[Entries taken from a collection]
------------------------------------------------

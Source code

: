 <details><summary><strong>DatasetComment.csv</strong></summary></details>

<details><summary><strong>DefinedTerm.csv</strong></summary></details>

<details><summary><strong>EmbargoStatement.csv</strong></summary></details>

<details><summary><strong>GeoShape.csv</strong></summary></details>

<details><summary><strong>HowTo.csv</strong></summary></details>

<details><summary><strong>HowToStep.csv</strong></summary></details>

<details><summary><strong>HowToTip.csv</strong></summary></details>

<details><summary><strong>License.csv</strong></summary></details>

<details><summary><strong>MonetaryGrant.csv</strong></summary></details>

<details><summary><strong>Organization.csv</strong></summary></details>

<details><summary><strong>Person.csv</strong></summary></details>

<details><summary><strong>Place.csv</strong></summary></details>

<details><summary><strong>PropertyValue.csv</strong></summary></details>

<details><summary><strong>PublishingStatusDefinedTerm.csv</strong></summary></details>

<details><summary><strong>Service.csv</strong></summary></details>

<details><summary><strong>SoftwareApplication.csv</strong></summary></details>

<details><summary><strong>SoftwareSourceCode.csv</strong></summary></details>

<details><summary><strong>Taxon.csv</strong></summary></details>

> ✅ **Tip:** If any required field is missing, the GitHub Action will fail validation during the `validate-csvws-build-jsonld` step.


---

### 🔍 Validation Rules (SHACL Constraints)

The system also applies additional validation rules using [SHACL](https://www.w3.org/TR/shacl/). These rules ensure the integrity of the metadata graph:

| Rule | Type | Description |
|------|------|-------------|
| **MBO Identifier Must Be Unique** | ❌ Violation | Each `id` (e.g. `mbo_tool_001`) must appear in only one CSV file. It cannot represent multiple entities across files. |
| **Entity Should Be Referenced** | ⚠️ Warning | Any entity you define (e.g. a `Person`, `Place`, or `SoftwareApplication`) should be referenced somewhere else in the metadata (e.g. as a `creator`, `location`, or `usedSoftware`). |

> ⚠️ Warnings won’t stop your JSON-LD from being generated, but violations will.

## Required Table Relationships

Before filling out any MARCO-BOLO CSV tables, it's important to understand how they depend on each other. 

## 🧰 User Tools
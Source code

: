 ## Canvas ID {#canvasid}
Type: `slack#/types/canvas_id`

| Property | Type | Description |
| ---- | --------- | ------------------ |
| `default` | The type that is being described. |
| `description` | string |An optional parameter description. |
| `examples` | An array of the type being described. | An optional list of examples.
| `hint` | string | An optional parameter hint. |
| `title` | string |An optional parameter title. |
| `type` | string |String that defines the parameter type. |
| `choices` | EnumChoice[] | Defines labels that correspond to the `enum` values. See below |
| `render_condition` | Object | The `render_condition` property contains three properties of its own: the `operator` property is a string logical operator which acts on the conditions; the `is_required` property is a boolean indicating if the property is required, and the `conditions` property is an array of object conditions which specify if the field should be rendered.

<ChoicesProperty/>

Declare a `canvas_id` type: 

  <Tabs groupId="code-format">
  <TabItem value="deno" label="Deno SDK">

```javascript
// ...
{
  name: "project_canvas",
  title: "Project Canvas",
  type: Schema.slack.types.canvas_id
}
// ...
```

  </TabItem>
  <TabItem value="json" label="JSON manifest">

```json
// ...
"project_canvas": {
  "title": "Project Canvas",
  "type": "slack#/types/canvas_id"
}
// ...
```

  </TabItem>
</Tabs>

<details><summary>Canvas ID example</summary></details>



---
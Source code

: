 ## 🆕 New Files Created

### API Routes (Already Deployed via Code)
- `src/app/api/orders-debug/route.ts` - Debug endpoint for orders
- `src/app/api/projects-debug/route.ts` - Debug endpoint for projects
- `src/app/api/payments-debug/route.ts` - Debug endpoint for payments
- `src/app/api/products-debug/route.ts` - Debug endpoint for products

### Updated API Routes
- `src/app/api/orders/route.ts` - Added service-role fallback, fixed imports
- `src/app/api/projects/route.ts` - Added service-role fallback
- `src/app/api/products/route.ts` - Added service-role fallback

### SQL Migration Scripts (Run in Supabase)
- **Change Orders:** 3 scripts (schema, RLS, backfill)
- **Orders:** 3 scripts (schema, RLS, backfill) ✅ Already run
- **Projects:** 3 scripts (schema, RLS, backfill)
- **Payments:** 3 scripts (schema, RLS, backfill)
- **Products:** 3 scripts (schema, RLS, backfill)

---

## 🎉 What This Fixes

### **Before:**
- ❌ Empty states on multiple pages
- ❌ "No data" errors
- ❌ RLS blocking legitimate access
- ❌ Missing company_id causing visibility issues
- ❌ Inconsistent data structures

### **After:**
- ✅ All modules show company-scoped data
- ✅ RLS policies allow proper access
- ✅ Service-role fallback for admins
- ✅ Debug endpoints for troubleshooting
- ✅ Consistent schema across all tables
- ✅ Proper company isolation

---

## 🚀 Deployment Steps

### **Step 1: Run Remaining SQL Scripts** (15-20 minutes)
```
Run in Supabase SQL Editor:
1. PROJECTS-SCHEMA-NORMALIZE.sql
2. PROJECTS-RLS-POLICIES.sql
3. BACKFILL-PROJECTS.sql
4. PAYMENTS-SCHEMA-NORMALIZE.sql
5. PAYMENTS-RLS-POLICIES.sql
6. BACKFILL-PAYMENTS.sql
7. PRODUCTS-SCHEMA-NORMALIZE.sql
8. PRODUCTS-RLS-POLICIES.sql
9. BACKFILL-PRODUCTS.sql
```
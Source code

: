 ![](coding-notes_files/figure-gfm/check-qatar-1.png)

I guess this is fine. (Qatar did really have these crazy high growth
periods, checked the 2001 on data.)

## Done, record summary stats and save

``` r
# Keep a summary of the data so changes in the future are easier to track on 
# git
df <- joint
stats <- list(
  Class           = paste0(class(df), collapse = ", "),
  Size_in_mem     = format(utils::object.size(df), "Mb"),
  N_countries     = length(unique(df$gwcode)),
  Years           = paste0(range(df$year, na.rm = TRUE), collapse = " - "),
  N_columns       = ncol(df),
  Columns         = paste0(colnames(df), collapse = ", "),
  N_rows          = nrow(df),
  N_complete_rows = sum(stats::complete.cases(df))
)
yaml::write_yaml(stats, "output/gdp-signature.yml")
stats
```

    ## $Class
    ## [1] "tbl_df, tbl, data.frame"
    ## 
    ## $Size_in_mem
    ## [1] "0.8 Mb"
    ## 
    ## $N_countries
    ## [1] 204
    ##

------------------------------------------------

_Exercise instructions_.
Say the number of lines in the records above that include the string "parameter", and no more.

_Answer for the task_.
4